A polícia do Iraque confirmou que pelo menos sete pessoas morreram e 300 ficaram feridas em uma operação das forças iraquianas para tomar o controle de um acampamento na província de Diyala, ao norte de Bagdá, instalado e administrado por dissidentes iranianos. Entre os feridos, estariam também policiais iraquianos.

Segundo um porta-voz do governo do Iraque, os militares estavam tentando instalar uma delegacia no acampamento, o que gerou conflitos entre eles e os moradores.

Há informações de que os confrontos, iniciados na terça-feira, continuam.
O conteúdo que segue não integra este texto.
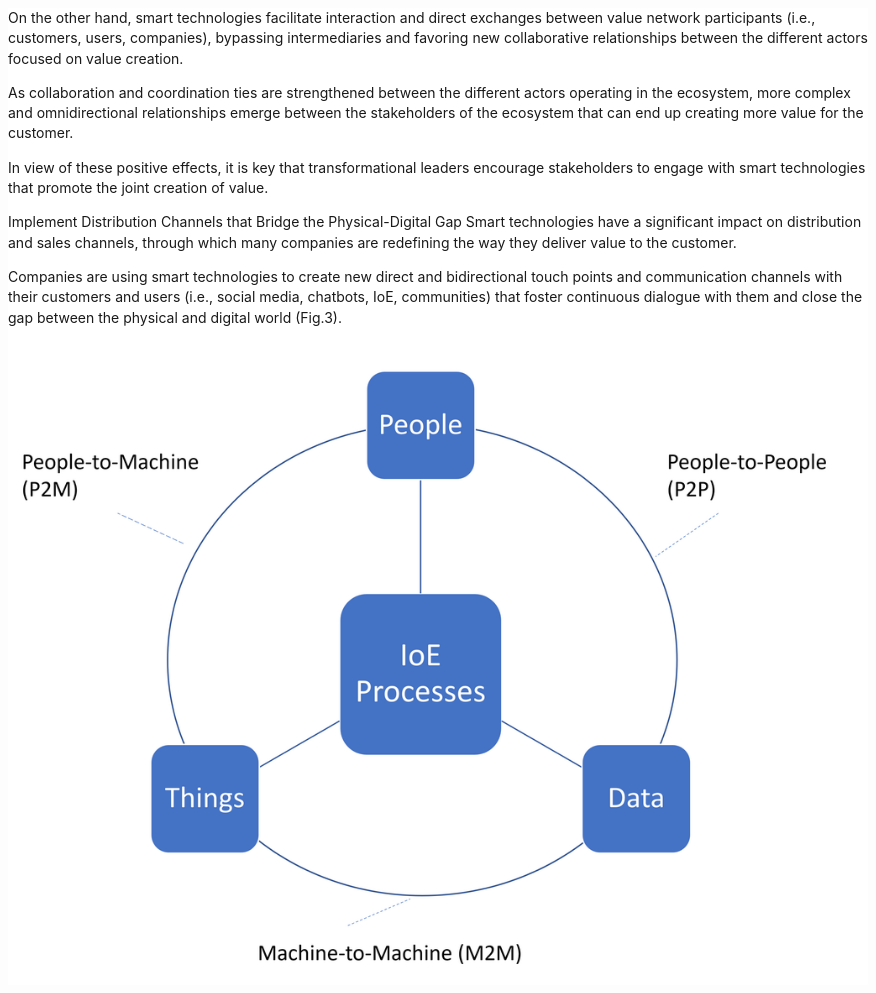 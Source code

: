 On the other hand, smart technologies facilitate interaction and direct exchanges between value network participants (i.e., customers, users, companies), bypassing intermediaries and favoring new collaborative relationships between the different actors focused on value creation.

As collaboration and coordination ties are strengthened between the different actors operating in the ecosystem, more complex and omnidirectional relationships emerge between the stakeholders of the ecosystem that can end up creating more value for the customer. 

In view of these positive effects, it is key that transformational leaders encourage stakeholders to engage with smart technologies that promote the joint creation of value.

Implement Distribution Channels that Bridge the Physical-Digital Gap
Smart technologies have a significant impact on distribution and sales channels, through which many companies are redefining the way they deliver value to the customer. 

Companies are using smart technologies to create new direct and bidirectional touch points and communication channels with their customers and users (i.e., social media, chatbots, IoE, communities) that foster continuous dialogue with them and close the gap between the physical and digital world (Fig.3).

<img src="index_files/setting_up_a_strategy_4.png" alt="Internet of Everything"/>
O grupo iraniano Combatentes do Povo (mujahideen), que fundou o acampamento de Ashraf nos anos 80 e ainda administrava o local, divulgou um vídeo que, segundo ele, mostra soldados iraquianos usando canhões de água e bombas de gás lacrimogênio, além de vários dos feridos.

Repatriação
O acampamento, que abriga cerca de 3,5 mil pessoas, esteve sob proteção americana desde a invasão liderada pelos Estados Unidos, em 2003, mas foi passado ao controle iraquiano em janeiro.

Desde a queda de Saddam Hussein, em 2003,, as relações entre Irã e Iraque melhoraram, e o governo iraquiano prometeu, em várias ocasiões, que fecharia o acampamento.

Os Combatentes do Povo são considerados como um grupo terrorista pelos Estados Unidos e pelo Irã, e seus membros temem serem repatriados.

Há relatos, no entanto, de que os Estados Unidos teriam pedido para que as autoridades iraquianas não realizassem repatriações nem usassem a força contra os exilados.